Coming off a cringeworthy 6-7 season, head coach Charlie Strong brought some hope to Longhorn fans this winter with one of the nation’s top-10 recruiting classes, according to 247Sports. While true freshmen usually do little more than provide depth, the Longhorns will rely on several of those young playmakers to make an impact.

“I’m really happy with how the freshmen have come in and worked,” senior center Taylor Doyle said. “Everyone has come in to work and is positive, and it’s really exciting to be around.”

In particular, freshman receiver John Burt stands out as a candidate to have a breakout year. After losing their top two receivers in John Harris and Jaxon Shipley, the Longhorns are thin on the outside and will look for playmakers to help junior quarterback Tyrone Swoopes. An all-around athlete at 6-foot-2, 184 pounds, Burt has impressed his team and appears to be ahead of
the curve.

“[Burt’s] grown so much … I love his demeanor, his work ethic and the way he’s carried himself,” senior receiver Marcus Johnson said. “For him to be so young, he’s done a great job, and you will definitely see a lot of him this season.”

While the Longhorns will need Burt to make plays on the perimeter, they will also rely on multiple freshmen to anchor the offensive line and improve last year’s shaky unit. Freshman tackle Connor Williams has been a favorite to win a starting job since joining the team last spring, and freshman guard Patrick Vahe has been especially impressive in camp.

“[Vahe’s] just big and strong and physical,” Strong said. “[He] loves it. Comes out, smiles all the time, but just love his overall attitude.”
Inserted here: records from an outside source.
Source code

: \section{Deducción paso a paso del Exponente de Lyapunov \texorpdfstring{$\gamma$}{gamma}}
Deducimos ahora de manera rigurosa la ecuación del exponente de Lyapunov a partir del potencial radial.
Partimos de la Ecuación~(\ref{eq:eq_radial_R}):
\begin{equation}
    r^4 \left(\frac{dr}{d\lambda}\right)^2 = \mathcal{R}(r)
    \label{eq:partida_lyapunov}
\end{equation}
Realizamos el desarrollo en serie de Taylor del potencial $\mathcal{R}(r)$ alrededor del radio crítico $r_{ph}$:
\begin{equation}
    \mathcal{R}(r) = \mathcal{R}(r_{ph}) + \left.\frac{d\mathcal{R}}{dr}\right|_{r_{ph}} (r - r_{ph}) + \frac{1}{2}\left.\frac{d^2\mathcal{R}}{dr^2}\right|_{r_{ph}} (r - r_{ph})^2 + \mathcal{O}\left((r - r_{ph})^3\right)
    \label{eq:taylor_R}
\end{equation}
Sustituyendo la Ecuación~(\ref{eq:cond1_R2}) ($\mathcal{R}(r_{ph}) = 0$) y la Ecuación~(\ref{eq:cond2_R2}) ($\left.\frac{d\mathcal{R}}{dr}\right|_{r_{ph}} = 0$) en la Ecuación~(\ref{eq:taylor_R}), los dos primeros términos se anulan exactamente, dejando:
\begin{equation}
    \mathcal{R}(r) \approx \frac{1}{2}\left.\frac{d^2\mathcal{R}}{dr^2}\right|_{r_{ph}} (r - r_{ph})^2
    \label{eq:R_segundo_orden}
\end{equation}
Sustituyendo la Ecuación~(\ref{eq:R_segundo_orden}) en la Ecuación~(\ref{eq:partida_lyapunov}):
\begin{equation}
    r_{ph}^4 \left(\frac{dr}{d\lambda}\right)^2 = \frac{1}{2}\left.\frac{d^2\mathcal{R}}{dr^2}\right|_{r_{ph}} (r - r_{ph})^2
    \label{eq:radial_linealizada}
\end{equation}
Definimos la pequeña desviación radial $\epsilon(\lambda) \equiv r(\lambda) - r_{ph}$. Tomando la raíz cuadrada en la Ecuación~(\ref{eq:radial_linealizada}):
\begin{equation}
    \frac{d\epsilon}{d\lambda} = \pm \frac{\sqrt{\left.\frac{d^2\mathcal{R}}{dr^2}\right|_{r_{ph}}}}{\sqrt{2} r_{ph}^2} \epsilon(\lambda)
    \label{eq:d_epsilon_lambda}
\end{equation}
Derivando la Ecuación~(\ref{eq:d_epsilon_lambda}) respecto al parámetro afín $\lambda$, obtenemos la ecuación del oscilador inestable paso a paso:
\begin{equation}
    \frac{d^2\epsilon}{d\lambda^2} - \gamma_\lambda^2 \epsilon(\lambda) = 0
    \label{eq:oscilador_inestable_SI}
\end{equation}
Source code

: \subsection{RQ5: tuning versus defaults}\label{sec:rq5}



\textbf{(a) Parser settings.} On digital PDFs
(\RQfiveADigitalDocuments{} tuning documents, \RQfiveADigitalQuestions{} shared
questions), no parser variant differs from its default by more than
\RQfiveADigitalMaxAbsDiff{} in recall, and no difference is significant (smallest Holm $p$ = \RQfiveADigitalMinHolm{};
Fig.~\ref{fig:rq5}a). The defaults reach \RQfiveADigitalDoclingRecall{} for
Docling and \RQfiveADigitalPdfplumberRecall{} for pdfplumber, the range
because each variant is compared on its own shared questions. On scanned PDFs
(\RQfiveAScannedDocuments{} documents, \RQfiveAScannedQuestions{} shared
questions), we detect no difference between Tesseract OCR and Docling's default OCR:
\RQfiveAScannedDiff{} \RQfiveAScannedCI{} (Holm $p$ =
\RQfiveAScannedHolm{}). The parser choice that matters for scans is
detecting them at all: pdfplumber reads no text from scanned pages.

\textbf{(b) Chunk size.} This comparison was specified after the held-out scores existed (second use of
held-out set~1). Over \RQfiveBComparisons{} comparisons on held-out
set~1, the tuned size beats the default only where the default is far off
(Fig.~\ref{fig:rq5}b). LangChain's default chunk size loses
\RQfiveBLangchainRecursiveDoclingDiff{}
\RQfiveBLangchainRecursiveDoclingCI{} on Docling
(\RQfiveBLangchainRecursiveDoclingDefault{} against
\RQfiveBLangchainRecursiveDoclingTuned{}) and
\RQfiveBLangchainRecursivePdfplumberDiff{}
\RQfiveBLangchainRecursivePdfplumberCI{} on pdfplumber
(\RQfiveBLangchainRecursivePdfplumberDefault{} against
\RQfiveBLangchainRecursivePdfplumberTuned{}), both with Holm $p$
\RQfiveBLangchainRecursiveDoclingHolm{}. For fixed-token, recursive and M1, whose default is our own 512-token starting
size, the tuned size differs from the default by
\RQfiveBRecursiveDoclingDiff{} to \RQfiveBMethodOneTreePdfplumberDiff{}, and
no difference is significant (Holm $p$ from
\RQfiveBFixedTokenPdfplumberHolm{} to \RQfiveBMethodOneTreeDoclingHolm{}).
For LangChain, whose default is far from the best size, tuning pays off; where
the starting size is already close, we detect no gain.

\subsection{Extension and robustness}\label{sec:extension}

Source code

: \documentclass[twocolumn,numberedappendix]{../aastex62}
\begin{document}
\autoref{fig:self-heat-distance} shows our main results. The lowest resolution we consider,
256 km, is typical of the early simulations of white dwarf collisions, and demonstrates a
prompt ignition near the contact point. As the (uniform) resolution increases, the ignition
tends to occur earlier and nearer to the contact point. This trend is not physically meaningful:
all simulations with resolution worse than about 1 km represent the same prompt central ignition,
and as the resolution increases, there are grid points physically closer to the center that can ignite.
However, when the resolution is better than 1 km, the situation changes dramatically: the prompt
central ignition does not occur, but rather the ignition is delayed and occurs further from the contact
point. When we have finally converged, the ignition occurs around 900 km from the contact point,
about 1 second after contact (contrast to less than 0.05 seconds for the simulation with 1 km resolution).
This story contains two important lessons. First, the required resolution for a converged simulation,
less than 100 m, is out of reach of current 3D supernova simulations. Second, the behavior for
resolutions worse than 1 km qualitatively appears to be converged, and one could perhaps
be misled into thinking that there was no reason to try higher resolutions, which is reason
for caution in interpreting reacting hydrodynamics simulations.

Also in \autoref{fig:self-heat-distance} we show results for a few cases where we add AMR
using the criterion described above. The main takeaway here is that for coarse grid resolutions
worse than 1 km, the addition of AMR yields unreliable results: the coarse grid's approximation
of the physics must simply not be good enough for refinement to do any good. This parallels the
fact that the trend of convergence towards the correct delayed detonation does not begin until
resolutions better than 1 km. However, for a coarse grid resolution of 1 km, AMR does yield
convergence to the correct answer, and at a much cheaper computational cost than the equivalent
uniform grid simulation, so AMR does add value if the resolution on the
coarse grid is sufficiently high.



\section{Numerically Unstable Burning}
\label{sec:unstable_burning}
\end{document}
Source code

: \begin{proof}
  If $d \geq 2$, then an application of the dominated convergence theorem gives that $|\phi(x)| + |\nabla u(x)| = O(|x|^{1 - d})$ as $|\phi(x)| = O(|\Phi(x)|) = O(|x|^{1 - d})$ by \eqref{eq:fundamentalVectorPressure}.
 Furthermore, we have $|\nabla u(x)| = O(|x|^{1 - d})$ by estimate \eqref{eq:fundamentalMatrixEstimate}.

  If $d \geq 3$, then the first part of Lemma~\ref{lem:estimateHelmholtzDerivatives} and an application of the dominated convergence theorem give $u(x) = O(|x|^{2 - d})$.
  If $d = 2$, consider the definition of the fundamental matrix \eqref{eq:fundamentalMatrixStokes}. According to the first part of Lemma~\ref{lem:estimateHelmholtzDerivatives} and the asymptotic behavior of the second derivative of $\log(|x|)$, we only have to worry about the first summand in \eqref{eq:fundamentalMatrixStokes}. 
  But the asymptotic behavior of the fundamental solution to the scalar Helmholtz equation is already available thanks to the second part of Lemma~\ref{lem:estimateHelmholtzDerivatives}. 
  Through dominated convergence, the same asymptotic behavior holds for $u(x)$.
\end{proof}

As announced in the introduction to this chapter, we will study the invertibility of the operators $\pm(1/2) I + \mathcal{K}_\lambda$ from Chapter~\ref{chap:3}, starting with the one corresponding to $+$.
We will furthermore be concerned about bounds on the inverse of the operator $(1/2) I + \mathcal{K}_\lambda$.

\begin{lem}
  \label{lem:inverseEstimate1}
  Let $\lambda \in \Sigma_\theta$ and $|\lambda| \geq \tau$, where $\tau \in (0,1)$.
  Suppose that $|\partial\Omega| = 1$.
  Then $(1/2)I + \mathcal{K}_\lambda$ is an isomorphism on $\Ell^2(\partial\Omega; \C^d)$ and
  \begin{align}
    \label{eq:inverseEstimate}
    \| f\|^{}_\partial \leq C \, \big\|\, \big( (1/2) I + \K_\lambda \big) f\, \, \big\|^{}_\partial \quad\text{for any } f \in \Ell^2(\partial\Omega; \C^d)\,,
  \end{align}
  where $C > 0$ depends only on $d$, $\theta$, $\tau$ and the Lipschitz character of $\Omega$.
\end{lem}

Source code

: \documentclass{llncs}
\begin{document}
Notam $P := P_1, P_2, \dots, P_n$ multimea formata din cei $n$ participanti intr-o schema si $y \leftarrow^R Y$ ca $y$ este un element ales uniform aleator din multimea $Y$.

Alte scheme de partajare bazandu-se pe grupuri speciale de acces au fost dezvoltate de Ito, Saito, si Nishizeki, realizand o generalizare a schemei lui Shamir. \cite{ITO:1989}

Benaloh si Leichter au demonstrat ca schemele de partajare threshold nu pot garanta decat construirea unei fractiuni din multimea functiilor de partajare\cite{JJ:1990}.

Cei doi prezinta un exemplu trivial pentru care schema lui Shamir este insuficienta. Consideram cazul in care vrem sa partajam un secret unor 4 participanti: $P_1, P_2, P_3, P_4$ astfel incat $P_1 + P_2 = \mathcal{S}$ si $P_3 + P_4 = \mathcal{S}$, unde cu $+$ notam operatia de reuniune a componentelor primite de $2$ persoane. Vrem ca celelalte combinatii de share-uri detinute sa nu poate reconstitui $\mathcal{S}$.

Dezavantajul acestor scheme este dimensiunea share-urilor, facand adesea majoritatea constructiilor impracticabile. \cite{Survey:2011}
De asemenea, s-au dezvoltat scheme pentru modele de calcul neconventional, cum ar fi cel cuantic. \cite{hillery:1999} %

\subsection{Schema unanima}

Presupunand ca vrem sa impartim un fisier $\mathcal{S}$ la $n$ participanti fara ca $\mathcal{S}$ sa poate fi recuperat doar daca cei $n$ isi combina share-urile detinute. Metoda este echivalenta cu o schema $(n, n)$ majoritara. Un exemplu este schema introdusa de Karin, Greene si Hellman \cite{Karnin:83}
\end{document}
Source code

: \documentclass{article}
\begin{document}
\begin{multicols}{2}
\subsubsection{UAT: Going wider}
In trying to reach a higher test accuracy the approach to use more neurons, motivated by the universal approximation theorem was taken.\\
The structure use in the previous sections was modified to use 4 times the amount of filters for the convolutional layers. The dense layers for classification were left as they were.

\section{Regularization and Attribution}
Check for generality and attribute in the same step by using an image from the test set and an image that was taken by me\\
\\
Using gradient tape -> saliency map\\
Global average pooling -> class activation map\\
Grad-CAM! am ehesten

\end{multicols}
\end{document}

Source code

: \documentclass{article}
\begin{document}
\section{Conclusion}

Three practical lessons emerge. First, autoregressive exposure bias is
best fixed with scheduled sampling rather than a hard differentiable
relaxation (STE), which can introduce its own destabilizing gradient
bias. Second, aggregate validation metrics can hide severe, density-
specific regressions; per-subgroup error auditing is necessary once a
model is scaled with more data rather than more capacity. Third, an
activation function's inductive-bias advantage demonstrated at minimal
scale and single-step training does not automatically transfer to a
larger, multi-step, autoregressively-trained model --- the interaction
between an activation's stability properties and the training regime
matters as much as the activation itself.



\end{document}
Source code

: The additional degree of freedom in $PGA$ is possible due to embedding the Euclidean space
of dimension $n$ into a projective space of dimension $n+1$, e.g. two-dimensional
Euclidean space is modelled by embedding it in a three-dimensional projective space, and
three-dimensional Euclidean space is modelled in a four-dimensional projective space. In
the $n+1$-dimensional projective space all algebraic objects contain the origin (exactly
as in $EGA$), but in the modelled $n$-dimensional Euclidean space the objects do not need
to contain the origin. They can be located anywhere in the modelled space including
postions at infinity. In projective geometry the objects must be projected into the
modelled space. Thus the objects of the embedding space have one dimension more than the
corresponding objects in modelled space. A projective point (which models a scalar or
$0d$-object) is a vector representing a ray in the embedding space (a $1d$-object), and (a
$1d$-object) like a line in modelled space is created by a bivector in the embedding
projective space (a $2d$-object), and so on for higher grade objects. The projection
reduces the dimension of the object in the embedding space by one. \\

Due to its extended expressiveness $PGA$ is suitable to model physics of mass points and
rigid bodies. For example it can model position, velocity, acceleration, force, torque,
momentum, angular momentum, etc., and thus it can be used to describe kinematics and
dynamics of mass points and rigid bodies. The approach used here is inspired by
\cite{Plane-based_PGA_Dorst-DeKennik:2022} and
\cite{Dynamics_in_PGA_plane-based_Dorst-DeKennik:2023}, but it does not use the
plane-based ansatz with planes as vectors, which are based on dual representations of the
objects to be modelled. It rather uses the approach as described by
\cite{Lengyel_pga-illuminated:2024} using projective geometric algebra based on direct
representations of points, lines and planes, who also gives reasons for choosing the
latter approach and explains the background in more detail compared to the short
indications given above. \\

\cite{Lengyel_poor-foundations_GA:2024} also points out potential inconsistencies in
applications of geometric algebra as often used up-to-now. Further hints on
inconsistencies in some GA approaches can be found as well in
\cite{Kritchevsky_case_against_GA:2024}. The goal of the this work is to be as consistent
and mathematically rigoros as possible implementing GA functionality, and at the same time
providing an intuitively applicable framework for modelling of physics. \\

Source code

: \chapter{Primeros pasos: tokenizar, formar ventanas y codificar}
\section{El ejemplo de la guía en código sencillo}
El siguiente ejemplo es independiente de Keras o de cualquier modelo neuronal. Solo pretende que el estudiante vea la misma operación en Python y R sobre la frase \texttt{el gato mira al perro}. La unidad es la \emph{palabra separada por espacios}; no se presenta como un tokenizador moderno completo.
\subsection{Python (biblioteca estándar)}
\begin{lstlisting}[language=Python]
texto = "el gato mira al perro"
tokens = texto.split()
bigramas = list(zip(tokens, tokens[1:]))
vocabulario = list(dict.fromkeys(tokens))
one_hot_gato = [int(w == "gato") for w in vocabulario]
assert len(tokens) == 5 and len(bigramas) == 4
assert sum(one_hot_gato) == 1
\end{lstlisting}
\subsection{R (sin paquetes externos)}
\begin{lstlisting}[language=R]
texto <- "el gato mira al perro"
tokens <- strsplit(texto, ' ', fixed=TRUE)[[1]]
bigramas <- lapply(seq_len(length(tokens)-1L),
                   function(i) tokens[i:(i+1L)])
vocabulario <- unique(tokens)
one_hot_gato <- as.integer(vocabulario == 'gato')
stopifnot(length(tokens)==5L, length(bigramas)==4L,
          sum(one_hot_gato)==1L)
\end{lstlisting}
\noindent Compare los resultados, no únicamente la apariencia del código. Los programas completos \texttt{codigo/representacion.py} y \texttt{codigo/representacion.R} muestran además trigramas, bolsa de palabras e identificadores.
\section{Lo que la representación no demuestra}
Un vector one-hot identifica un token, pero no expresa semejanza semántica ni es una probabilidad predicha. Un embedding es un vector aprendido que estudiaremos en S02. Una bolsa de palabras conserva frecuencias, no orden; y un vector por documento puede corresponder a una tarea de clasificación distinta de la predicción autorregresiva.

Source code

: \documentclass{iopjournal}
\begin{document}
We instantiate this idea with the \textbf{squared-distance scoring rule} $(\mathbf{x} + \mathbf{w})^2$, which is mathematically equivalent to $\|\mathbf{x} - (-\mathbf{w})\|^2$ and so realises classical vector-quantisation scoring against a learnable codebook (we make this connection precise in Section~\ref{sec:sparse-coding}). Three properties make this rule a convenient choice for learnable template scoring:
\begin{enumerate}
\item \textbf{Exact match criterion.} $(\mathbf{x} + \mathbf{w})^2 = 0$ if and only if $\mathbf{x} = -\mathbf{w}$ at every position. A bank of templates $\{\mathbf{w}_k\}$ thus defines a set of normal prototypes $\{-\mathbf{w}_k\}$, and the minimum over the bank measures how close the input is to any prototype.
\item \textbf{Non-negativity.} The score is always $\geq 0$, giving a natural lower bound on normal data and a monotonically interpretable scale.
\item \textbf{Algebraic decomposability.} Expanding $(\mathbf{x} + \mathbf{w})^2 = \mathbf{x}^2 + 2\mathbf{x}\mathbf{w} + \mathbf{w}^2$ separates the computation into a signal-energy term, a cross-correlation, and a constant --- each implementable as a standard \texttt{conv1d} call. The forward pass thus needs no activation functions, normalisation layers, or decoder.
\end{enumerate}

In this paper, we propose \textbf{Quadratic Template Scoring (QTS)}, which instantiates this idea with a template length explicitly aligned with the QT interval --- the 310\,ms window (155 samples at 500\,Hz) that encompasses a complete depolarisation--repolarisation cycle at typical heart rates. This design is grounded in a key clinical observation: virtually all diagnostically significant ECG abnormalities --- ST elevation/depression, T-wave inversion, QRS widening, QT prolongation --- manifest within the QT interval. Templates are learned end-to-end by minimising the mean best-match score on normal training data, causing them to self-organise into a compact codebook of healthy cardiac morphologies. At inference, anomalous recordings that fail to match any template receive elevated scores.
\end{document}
Texas’ freshmen will be heavily involved in the team’s offense, but the defensive recruits will also play a large role. Freshman linebacker Malik Jefferson has already emerged as an instrumental piece in the Longhorns’ defense, while freshmen defensive backs Kris Boyd, Holton Hill and Davante Davis are not far behind.

All three freshman corners are more than 6 feet tall, giving them the size to cover the Big 12’s variety of big and talented receivers. With star cornerback Quandre Diggs’ departure, all three freshmen will see the field early and often, playing as both nickel and outside corners.

“They are talented. Holton Hill, Kris Boyd and Davante [Davis] ­— all of those guys are making plays,” senior cornerback Duke Thomas said. “There’s no such thing as a fade ball against our guys. They are up there making big plays.”

Accumulating a talented recruiting class is just the first step in Strong’s attempt to revamp the program. While he will need more top recruiting classes to field a legitimate contender, the young Longhorns will have an immediate chance to make Texas better this season.

If the freshman class lives up to the hype, it may be a preview of big things to come at The University of Texas.